### WHAT YOU SHOULD DO
Using the material below, print the line that contains "Technologies Used", the line that contains "Write efficient SQL", and every line in between, exactly and nothing else.

DATASET Block Start

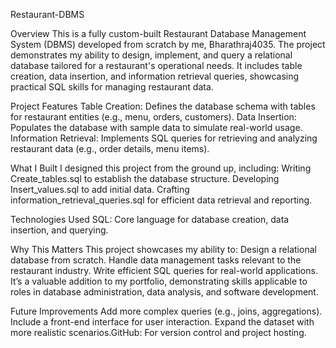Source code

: Restaurant-DBMS

Overview
This is a fully custom-built Restaurant Database Management System (DBMS) developed from scratch by me, Bharathraj4035. The project demonstrates my ability to design, implement, and query a relational database tailored for a restaurant's operational needs. It includes table creation, data insertion, and information retrieval queries, showcasing practical SQL skills for managing restaurant data.

Project Features
Table Creation: Defines the database schema with tables for restaurant entities (e.g., menu, orders, customers).
Data Insertion: Populates the database with sample data to simulate real-world usage.
Information Retrieval: Implements SQL queries for retrieving and analyzing restaurant data (e.g., order details, menu items).

What I Built
I designed this project from the ground up, including:
Writing Create_tables.sql to establish the database structure.
Developing Insert_values.sql to add initial data.
Crafting information_retrieval_queries.sql for efficient data retrieval and reporting.

Technologies Used
SQL: Core language for database creation, data insertion, and querying.


Why This Matters
This project showcases my ability to:
Design a relational database from scratch.
Handle data management tasks relevant to the restaurant industry.
Write efficient SQL queries for real-world applications.
It’s a valuable addition to my portfolio, demonstrating skills applicable to roles in database administration, data analysis, and software development.

Future Improvements
Add more complex queries (e.g., joins, aggregations).
Include a front-end interface for user interaction.
Expand the dataset with more realistic scenarios.GitHub: For version control and project hosting.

DATASET Block End

### RESPONSE TO THIS EXERCISE
Technologies Used
SQL: Core language for database creation, data insertion, and querying.


Why This Matters
This project showcases my ability to:
Design a relational database from scratch.
Handle data management tasks relevant to the restaurant industry.
Write efficient SQL queries for real-world applications.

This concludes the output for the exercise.